Esaretten kurtulduktan sonra İstanbul’a geldim. Hareket-i Milliye’ye hizmetimden dolayı Ankara’ya çağırdılar. Ben de gittim. Sonra dedim: Bütün hayatımda bu dâr-ül-fünunu takib ediyorum. Sultan Reşad ve İttihadçılar yirmi bin altun lirayı verdiler. Siz de o kadar ilâve ediniz. Onlar yüz elli bin banknot vermeye karar verdiler. Ben dedim: Bunu meb’uslar imza etmelidirler.

Ba’zı meb’uslar dediler: “Yalnız sen medrese usûlü ile sırf İslâmiyet noktasında gidiyorsun. Halbuki şimdi garblılara benzemek lâzım.”

Dedim: O vilayat-ı şarkıye Âlem-i İslâm’ın bir nevi merkezi hükmünde, fünun-u cedide yanında ulûm-u diniye de lâzım ve elzemdir. Çünkü: Ekser Enbiya Şarkta ve ekser hükema garbda gelmesi gösteriyor ki, şarkın terakkiyatı din ile kaimdir (Hâşiye). Başka vilâyetlerde sırf fünun-u cedide okutturursanız da, Şarkta herhalde millet, vatan maslahatı nâmına, ulûm-u diniye esas olmalıdır. Yoksa Türk olmayan müslümanlar, Türk’e hakîki kardeşliği hissedemiyecek. Şimdi bu kadar düşmanlara karşı teavün ve tesanüde mecbûruz.

Şimdi ben zehir hastalığı ile ziyâde rahatsız vaziyette ve çok ihtiyarlık sebebiyle elli beş senelik bir gaye-i hayatımı görüp takib etmekten mahrum kaldığım gibi, Ankara’ya gidip şark terakkiyatının anahtarı olan bu müesseseye çalışanları ruh-u canımla tebrik etmekten dahi mahrum kalıyorum.

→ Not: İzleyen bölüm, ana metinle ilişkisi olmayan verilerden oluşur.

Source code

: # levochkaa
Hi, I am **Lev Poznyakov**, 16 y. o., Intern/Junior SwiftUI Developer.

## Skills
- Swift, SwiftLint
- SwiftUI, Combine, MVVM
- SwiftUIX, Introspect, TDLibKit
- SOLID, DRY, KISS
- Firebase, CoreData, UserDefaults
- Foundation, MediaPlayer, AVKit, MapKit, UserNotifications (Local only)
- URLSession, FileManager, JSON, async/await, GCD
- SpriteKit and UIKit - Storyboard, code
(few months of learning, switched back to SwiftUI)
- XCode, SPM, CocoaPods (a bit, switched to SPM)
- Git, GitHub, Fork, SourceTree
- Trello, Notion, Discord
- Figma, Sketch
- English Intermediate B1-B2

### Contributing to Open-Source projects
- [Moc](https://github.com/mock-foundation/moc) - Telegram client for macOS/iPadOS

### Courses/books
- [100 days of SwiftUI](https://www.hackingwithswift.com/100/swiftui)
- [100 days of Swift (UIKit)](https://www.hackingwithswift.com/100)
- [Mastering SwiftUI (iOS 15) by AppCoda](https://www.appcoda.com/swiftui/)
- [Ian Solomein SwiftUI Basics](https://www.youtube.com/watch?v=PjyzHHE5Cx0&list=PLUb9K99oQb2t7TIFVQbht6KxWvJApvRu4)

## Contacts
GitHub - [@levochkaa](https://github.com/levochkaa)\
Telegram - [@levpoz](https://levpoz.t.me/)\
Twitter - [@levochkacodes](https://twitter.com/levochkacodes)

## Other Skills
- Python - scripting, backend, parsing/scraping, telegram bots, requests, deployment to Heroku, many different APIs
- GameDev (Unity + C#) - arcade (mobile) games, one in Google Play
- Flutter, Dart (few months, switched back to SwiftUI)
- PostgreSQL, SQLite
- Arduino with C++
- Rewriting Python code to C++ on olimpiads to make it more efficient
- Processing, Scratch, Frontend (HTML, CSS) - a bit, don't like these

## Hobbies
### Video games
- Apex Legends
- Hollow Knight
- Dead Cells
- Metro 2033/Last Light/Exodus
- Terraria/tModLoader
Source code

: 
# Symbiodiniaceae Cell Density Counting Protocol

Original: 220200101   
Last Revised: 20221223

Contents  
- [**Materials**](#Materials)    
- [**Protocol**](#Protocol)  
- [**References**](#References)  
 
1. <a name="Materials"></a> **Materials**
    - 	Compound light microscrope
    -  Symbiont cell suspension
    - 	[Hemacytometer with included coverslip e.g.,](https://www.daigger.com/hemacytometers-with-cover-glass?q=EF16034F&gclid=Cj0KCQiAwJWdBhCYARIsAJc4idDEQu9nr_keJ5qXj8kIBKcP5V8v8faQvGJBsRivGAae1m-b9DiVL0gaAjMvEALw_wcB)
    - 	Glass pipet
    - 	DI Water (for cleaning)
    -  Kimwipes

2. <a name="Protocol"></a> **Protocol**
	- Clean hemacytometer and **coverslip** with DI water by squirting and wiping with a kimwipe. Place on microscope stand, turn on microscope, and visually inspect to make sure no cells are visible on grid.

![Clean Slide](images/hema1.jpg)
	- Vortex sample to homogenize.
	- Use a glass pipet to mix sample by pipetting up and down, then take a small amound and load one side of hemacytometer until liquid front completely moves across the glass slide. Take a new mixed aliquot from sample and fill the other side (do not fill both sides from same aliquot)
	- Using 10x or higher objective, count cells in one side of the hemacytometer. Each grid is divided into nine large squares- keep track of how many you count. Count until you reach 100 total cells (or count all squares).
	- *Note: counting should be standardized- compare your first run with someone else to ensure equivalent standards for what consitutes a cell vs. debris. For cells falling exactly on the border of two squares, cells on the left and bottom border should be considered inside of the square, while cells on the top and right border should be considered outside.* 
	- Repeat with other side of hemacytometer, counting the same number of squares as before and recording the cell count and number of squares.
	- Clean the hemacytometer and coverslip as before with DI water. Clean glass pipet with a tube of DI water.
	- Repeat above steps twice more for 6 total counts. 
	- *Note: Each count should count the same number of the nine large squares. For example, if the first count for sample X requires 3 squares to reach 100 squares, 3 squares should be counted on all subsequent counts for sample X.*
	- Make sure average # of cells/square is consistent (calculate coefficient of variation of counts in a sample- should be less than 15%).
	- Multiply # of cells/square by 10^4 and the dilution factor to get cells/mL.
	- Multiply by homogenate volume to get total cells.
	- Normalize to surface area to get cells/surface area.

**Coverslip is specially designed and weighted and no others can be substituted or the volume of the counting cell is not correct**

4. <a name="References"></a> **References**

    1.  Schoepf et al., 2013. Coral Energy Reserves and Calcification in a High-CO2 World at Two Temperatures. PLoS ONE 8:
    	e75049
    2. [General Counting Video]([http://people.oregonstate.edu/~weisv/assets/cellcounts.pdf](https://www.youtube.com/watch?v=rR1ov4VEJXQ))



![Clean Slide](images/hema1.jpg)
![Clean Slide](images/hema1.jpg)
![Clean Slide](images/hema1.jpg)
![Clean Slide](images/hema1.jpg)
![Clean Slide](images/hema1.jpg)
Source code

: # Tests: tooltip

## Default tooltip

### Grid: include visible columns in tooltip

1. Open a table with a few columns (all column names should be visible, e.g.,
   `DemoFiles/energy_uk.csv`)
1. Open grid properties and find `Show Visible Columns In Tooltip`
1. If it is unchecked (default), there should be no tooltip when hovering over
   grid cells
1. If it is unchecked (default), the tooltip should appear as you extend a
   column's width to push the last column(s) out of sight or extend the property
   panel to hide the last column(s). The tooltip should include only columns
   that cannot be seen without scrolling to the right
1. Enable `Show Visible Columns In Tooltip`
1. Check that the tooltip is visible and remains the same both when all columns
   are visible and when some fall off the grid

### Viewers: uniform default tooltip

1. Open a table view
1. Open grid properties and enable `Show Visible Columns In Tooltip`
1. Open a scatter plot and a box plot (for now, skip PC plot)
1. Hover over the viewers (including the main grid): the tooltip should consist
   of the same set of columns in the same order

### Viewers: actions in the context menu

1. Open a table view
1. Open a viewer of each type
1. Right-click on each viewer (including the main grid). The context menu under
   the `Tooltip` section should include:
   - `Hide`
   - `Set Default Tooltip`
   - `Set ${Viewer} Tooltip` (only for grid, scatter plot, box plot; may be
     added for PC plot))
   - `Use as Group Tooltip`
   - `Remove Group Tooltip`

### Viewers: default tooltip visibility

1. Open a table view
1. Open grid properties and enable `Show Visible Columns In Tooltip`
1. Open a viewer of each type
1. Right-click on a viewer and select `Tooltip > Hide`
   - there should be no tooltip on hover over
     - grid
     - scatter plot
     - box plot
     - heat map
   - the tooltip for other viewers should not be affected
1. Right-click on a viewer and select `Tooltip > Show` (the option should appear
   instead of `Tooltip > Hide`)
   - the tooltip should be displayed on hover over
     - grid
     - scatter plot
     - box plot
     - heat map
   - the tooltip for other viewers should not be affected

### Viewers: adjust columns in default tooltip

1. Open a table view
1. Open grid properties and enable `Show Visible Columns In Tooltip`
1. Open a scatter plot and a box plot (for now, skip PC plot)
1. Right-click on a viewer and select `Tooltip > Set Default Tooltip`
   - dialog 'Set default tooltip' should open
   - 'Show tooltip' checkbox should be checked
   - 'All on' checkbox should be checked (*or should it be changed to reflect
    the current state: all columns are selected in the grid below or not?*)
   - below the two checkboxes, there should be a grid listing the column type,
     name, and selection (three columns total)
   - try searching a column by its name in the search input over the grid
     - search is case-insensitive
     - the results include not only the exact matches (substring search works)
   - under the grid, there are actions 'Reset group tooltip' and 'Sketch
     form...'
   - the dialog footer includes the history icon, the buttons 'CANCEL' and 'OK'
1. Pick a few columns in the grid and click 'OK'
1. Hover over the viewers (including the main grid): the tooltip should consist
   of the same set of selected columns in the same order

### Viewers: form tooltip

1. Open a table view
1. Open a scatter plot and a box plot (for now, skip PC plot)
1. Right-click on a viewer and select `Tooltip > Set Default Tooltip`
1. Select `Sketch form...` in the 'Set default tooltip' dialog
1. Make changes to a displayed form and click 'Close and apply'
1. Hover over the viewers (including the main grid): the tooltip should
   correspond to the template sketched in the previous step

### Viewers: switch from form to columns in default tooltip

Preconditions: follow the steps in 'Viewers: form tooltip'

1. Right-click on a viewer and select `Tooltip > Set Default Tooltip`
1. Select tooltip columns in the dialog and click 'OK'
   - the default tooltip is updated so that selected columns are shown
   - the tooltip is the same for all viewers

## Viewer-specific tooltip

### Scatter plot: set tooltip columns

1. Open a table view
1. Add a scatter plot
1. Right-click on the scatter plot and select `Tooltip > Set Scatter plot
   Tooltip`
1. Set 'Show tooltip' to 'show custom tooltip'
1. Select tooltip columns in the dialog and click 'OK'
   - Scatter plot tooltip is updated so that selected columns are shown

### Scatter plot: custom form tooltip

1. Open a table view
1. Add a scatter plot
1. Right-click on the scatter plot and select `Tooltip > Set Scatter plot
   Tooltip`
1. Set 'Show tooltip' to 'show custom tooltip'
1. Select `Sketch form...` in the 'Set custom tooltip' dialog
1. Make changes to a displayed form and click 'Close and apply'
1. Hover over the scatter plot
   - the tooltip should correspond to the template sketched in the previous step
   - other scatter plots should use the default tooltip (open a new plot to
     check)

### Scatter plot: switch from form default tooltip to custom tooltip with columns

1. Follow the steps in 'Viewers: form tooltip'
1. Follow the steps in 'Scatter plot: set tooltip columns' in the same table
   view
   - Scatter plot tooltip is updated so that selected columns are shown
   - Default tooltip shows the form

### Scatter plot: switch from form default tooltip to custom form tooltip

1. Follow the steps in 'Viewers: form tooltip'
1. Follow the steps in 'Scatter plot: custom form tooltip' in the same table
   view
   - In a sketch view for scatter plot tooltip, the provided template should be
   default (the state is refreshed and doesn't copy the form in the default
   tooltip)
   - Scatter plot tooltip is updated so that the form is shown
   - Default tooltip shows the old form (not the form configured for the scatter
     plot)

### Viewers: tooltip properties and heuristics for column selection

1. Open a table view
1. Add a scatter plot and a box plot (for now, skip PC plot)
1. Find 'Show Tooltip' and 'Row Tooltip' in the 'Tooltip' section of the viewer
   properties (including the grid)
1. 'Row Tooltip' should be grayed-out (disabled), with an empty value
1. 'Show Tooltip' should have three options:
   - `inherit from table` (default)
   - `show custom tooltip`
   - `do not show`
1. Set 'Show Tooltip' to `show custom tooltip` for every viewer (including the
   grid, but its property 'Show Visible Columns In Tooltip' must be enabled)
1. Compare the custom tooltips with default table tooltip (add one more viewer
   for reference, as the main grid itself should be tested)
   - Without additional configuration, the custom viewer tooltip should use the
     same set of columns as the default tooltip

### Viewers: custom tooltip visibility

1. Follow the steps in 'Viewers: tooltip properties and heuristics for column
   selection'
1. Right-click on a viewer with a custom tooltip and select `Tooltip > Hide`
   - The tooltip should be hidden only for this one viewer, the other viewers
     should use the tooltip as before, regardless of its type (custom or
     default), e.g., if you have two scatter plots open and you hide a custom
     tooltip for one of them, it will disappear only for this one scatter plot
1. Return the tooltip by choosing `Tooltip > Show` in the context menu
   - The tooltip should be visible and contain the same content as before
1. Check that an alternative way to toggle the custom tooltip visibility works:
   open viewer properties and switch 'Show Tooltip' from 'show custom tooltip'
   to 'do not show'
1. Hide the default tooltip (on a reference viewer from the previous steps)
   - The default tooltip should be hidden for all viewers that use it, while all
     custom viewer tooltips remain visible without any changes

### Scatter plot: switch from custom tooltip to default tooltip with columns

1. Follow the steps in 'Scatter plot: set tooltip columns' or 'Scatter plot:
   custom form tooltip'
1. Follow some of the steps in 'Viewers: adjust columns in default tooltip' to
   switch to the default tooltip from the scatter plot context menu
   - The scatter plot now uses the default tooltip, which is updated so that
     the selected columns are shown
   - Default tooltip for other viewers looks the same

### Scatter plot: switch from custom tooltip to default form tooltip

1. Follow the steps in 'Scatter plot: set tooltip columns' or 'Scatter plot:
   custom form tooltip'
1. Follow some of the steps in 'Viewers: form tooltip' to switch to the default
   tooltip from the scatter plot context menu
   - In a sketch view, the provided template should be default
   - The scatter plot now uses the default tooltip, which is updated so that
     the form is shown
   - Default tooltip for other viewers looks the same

Hâşiye: Hattâ o zamandan evvel Türk olmayan bir talebem vardı. Eski medresemde hamiyetli ve gâyet zeki o talebem ulûm-u diniyeden aldığı hamiyet dersiyle her vakit derdi: Sâlih bir Türk elbette fâsık kardeşimden, babamdan bana daha ziyâde kardeş ve akrabadır. Sonra aynı talebe talihsizliğinden sırf maddî fünun-u cedide okumuş. Sonra ben dört sene sonra onun ile görüştüm. Hamiyet-i milliye bahsi oldu. O dedi ki: Ben şimdi râfızî bir Kürdü, sâlih bir Türk hocasına tercih ederim. Ben de eyvah dedim. Sen ne kadar bozulmuşsun. Bir hafta çalıştım, onu kurtardım, eski hakîkatlı hamiyetine çevirdim. Sonra Meclis-i Meb’usandaki bana muhalefet eden meb’uslara dedim: O talebenin evvelki hali Türk milletine ne kadar lüzumu var ve ikinci halinin ne kadar vatan menfaatına uygun olmadığını fikrinize havale ediyorum. Demek farz-ı muhal olarak siz başka yerde dünyayı dine tercih edip siyasetçe dine ehemmiyet vermeseniz de, herhalde şark vilâyetlerinde din tedrisatına azamî ehemmiyet vermek lâzım. O vakit bana muhalif meb’uslar da çıkıp o lâyihamı yüz altmışüç meb’us imza ettiler. Bu kadar imzayı taşıyan bir istidayı, elbette yirmiyedi sene istibdad-ı mutlak onu bozamamış.